I am working on an AR project, a “life-size-location event,” a “Haunted House.” It is a real size environment; it will need to be experienced outdoors, on a field, gym, or some other area where you can fit a house J (baseball, football fields are great choices).

 

As we’ve worked on the project, the journey has been incredible. I have often stopped and asked our team, “Wait, are we still doing augmented reality? Or are we now doing VR?” It was both a moment of reflection and realization. We can deliver a closer experience to the “Holodeck from Star Trek” in terms of the user experience with AR—you can walk, interact with objects, digital elements, and characters, etc.

 

Don’t get me wrong. I love the Oculus VR products and their super talented developers; they make fantastic stuff, too. But in terms of the overall experience, I would suggest that AR is indeed the true path to VR. With 5G fast growth and multi-access edge computing, we’ll be able to deliver a unique realistic experience of the same quality as a PlayStation or Xbox. Furthermore, you will no longer be bound to a chair or small room, or computer for that matter.

 

I, of course, started to think about the possibilities for education, retail, architecture, hospitality, wellness, and entertainment, to name a few natural fits for AR. For example, take a walk through the city of Troy, or observe the battle of Waterloo, Conduct a science experiment, and so much more. Combined with props, you can have a completely interactive experience that includes touch in addition to an audio-visual experience. We have been able to also experiment with a store, apartment, and even a stadium.

 

Our second project I can tell you more about. It is a small micro-game. I am releasing it next week (it is free). This is a very light shooter game. As I played the game, I became as immersed in it as when I played simple games on a console-based or mobile device, except that I was an active participant this time. I also played with others (I was at a park), which made it fun and social, something I think we all need. Since we were outside, we were also safe.

 

Please take a minute to share your experiences if you are working on similar initiatives; I’d love to hear from you.

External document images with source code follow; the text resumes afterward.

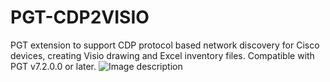 # PGT-CDP2VISIO
PGT extension to support CDP protocol based network discovery for Cisco devices, creating Visio drawing and Excel inventory files. Compatible with PGT v7.2.0.0 or later.
![Image description](https://camo.githubusercontent.com/554d93e1d1430d762b3a086b2d2d0bd11b5900bb/687474703a2f2f7777772e707265747479676f6f647465726d696e616c2e636f6d2f696d616765732f434450746f566973696f2e4a5047)
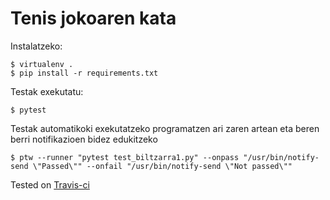 # Tenis jokoaren kata

Instalatzeko:

    $ virtualenv .
    $ pip install -r requirements.txt

Testak exekutatu:

    $ pytest

Testak automatikoki exekutatzeko programatzen ari zaren artean eta
beren berri notifikazioen bidez edukitzeko

    $ ptw --runner "pytest test_biltzarra1.py" --onpass "/usr/bin/notify-send \"Passed\"" --onfail "/usr/bin/notify-send \"Not passed\""

Tested on [Travis-ci](https://travis-ci.org/erral/setlem3-tdd)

If you would like to know more about our augmented reality services, please contact us through our website www.sparxworks.com. Also, we are going to be demonstrating various immersion concepts this November 15 at www.ARExperience.us. This experiential conference will bring together the top brands and agencies with the hottest companies and services in AR in a collaborative way to foster the growth of our AR community.

We look forward to seeing you there at the Faena Hotel in Miami beach.

  • Leslie Shannon

    I think you’re absolutely right – AR and VR will ultimately converge, and we’ll get used to the physical and the digital worlds (both of which are “real” worlds, of course) being integrated to greater or lesser extents, depending on the experience. If I’m lactose-intolerant and in a grocery store, I only perhaps need occasional digital flags highlighting the products I should or shouldn’t buy. But if I’m in a haunted house experience like you describe (and I want to try!), then much more digital immersion and occlusion of the physical world is necessary. The question is whether you achieve this flexibility to slide between the physical and digital worlds to varying extents with a headset that is showing you the physical world directly, and the digital is an overlay, or if you’re in a headset giving you a passthrough video view of the physical world, and the digital elements are integrated with that. At the beginning, certainly, integrating digital content with passthrough video will certainly be easier. But the heavier form factor of headsets necessary to give that experience will ultimately count against the passthrough option. Long-term, I see slim, direct world-viewing AR glasses that have the ability to create a full range of digital overlays as being our main devices. Sure, that’s a million miles from where we are now – but who could have imagined our current smartphones while looking at an early telephony-only mobile phone brick in, say, 1993?